- Sarah Cohan
Tahini Chocolate Chip Cookies
Aside from Halvah (middle eastern sesame candy), this recipe was my introduction to using Tahini in baking, and I’m completely hooked. I recently made a Tahini Mousse Pie that was definitely one of my favorite desserts I’ve made, but I just keep coming back to these cookies.
Upon tasting, most wouldn’t guess they had sesame paste - although you might notice something slightly different about them. They have a richer and deeper flavor, and something almost reminiscent of peanut butter…but not quite. It’s a flavor that is subtle, but somehow manages to completely amplify the fantastic flavors of a chocolate chip cookie.
MAKES 18 Cookies
Adapted from David Lebovitz
1 stick unsalted butter, room temperature
1/2 cup tahini (well stirred)
100g granulated sugar (1/2 cup)
105g light brown sugar (1/2 cup)
1 large egg, room temperature
1 large egg yolk, room temperature
1 teaspoon vanilla
150g AP Flour (1.25 cups)
3/4 teaspoon Baking Soda
1 teaspoon Kosher Salt
2 cups (12 oz) of a mix of 2-3 different types of chocolate chips - at least two different kinds (milk/semi/bitter) and at least two different brands
Flaky sea salt for sprinkling
2-3 large cookie sheets & parchment
food scale or cookie scoop (optional)
In your stand mixer, cream (beat on medium-high) 1 stick butter, 1/2 cup tahini, 100g sugar (1/2c) and 105g light brown sugar (1/2c) until fully combined and a little fluffy, about 3 minutes.
Scrape down the sides of the bowl, add 1 egg and 1 egg yolk, and mix on medium-low until combined, then increase speed to medium-high and beat for 5-6 minutes until lightened in color and even fluffier.
Add 1 teaspoon vanilla and beat until combined.
Add the dry ingredients (150g AP flour, 3/4tsp baking soda, 1tsp kosher salt) and mix well on medium-high (starting on low so everything doesn't go poof) for about 30 seconds until completely combined - you may need to scrape down the sides in the middle.
Add 2c chocolate chips, and mix about 15 seconds until dispersed.
In order to make the cookies look uniform, you need to scoop the batter either with a cookie scoop or by weight - I use a 2” cookie scoop.
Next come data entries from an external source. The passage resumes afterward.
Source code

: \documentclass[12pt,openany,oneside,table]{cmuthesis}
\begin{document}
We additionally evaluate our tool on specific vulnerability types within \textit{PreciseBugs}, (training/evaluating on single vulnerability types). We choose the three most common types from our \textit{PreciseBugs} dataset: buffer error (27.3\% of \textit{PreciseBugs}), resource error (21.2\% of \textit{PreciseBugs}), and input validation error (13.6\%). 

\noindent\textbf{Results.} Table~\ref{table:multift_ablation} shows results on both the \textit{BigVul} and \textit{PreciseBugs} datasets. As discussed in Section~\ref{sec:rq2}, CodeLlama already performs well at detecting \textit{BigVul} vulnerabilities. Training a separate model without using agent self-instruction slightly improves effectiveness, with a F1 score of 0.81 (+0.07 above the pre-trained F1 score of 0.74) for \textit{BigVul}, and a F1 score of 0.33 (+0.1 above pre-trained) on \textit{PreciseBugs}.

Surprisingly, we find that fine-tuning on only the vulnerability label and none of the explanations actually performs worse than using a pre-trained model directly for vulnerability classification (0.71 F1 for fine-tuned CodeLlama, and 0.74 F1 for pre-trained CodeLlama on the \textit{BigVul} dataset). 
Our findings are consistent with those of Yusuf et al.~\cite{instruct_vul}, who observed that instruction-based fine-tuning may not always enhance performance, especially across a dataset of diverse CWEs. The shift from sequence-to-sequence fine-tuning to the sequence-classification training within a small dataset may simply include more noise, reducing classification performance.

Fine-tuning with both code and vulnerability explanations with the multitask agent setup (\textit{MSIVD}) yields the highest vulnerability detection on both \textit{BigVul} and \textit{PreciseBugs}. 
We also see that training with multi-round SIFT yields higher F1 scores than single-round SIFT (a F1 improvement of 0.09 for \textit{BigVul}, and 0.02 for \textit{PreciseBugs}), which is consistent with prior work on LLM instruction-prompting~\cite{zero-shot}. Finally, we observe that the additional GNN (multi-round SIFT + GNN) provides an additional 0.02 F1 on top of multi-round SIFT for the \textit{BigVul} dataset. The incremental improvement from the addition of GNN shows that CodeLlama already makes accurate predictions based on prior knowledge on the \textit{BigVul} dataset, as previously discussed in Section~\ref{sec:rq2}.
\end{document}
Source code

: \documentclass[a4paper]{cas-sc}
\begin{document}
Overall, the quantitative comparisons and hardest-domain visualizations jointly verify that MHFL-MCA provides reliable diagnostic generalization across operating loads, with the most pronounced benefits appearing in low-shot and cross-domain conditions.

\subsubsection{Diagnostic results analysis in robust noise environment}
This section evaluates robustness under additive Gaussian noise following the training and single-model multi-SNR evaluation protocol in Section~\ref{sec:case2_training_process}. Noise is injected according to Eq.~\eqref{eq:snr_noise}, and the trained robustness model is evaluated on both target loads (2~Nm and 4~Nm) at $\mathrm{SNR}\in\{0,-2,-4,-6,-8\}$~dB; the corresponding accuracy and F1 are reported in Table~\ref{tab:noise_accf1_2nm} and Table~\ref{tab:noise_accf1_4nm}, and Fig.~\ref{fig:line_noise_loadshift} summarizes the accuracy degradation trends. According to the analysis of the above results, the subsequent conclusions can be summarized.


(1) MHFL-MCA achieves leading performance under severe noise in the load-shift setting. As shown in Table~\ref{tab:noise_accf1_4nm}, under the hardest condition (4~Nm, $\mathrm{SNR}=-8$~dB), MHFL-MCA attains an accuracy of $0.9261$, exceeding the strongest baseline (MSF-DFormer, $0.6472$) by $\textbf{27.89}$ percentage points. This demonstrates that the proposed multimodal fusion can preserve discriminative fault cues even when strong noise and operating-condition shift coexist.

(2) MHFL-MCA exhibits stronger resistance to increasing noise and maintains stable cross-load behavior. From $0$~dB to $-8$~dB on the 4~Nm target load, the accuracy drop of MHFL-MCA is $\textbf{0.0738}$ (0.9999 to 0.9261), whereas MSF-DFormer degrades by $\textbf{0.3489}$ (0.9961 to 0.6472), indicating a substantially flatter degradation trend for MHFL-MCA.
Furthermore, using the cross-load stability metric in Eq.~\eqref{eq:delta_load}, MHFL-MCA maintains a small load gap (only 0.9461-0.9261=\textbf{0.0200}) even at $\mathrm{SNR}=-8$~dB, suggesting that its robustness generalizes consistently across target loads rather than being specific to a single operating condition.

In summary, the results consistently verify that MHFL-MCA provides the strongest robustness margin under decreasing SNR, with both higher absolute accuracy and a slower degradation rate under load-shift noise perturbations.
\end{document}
Scoop the dough balls onto a wax paper or parchment lined cookie sheet - it’s okay if they’re close together; you’re not going to bake them yet.
Sprinkle each with a little bit of seat salt.
If you want to bake them soon, wrap the sheet in plastic wrap and refrigerate at least one hour, preferably two, or up to overnight. If you want to save the dough to bake another day, put the cookie sheet in the freezer (you don’t need to cover it) and 1 hour later transfer the dough balls to a freezer ziplock bag. The dough will keep for up to 6 months, possibly longer. When you’re ready to bake, heat your oven to 325F.
Take out one tray’s worth of cookies and arrange them a minimum of 3” apart on a parchment lined cookie sheet.
Bake for 14-15 minutes if the dough has been refrigerated, or 15-16 minutes if you’re baking them from frozen. Don’t overbake! You want the cookies to be nicely browned on the outside/edges, but still chewy in the middle. Or…at least, I do.
Repeat steps 9 & 10 for one sheet of cookies at a time (i.e. don’t take cookie dough balls out of the fridge/freezer until you’re ready to put them on the tray and into the oven.)
Cool the cookies 10 minutes on their baking sheets, then transfer to a cooling rack to cool the rest of the way.